All of the primary departments housed in the Courthouse have a distinct "front door" on an open covered walkway, which allows people to come and go without traveling through another unit. The walkway surrounds a landscaped courtyard, which contributes a sense of intimacy, graciousness and beauty available to all units and their visitors. The court functions are appropriately elevated to the second floor. A double-height rotunda connects the two floors and provides a dignified, civic feeling for the courts. Particular attention was paid to exterior site accessibility, which is often neglected. Not only routes to doors, but also places for outdoor events under the entry trellis and in the courtyard were made fully accessible. All three separate circulation routes for prisoners, judges and the public were also made completely accessible.

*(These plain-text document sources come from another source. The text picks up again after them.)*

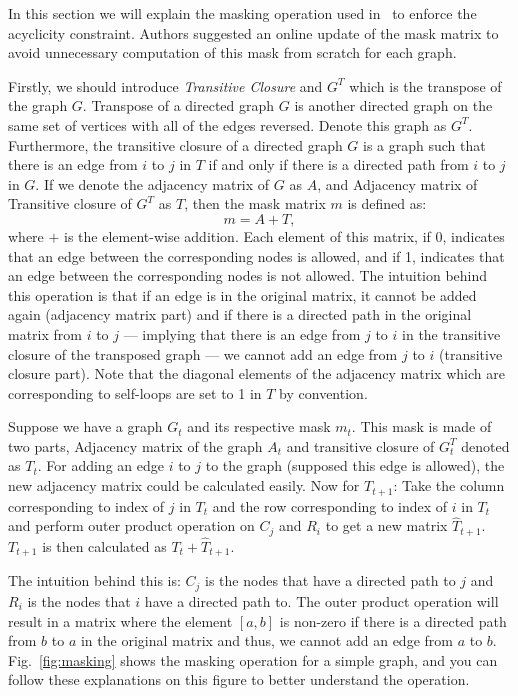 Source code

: \documentclass{lxaiproposal}
\begin{document}
    In this section we will explain the masking operation used in~\cite{deleu2022daggflownet} to enforce the acyclicity
    constraint. Authors suggested an online update of the mask matrix to avoid unnecessary computation of this mask
    from scratch for each graph.

    Firstly, we should introduce \textit{Transitive Closure} and $G^T$ which is the transpose of the graph $G$.
    Transpose of a directed graph $G$ is another directed graph on the same set of vertices with all of the edges
    reversed. Denote this graph as $G^T$. Furthermore, the transitive closure of a directed graph $G$ is a graph
    such that there is an edge from $i$ to $j$ in $T$ if and only if there is a directed path from $i$ to $j$ in
    $G$. If we denote the adjacency matrix of $G$ as $A$, and Adjacency matrix of Transitive closure of $G^T$ as $T$,
    then the mask matrix $m$ is defined as:
    \[
        m = A + T,
    \]
    where $+$ is the element-wise addition.
    Each element of this matrix, if 0, indicates that an edge between the corresponding nodes is allowed, and if 1,
    indicates that an edge between the corresponding nodes is not allowed. The intuition behind this operation is
    that if an edge is in the original matrix, it cannot be added again (adjacency matrix part) and if there is a
    directed path in the original matrix from $i$ to $j$ --- implying that there is an edge from $j$ to $i$ in the
    transitive closure of the transposed graph --- we cannot add an edge from $j$ to $i$ (transitive closure part).
    Note that the diagonal elements of the adjacency matrix which are corresponding to self-loops are set to 1 in $T$
    by convention.

    Suppose we have a graph $G_t$ and its respective mask $m_t$. This mask is made of two parts, Adjacency matrix of
    the graph $A_t$ and transitive closure of $G_t^T$ denoted as $T_{t}$. For adding an edge $i$ to $j$ to the
    graph (supposed this edge is allowed), the new adjacency matrix could be calculated easily. Now for $T_{t+1}$:
    Take the column corresponding to index of $j$ in $T_t$ and the row corresponding to index of $i$ in $T_t$ and
    perform outer product operation on $C_j$ and $R_i$ to get a new matrix $\hat{T}_{t+1}$. $T_{t+1}$ is then
    calculated as $T_t + \hat{T}_{t+1}$.

    The intuition behind this is: $C_j$ is the nodes that have a directed path to $j$ and $R_i$ is the nodes that
    $i$ have a directed path to. The outer product operation will result in a matrix where the element $[a, b]$ is
    non-zero if there is a directed path from $b$ to $a$ in the original matrix and thus, we cannot add an edge from
    $a$ to $b$. Fig.~\ref{fig:masking} shows the masking operation for a simple graph, and you can follow these
    explanations on this figure to better understand the operation.
\end{document}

Sustainable design features include high thermal mass (created by masonry walls of local sandstone) used to dampen diurnal temperature variations; extensive sun shading both to reduce heat gain at windows and to provide cooler microclimate next to select exterior walls and reduced conditioned space by using passively controlled exterior walkways.
Landscaping has been carefully designed and selected from the local vegetation with a wide variety of cactus and succulents in the front of the building complemented by a more intimate and softer selection of landscape elements in the courtyard. The overall result is a building that seems like it has always been here, working in close harmony with the geology, topography and ecology of its environment.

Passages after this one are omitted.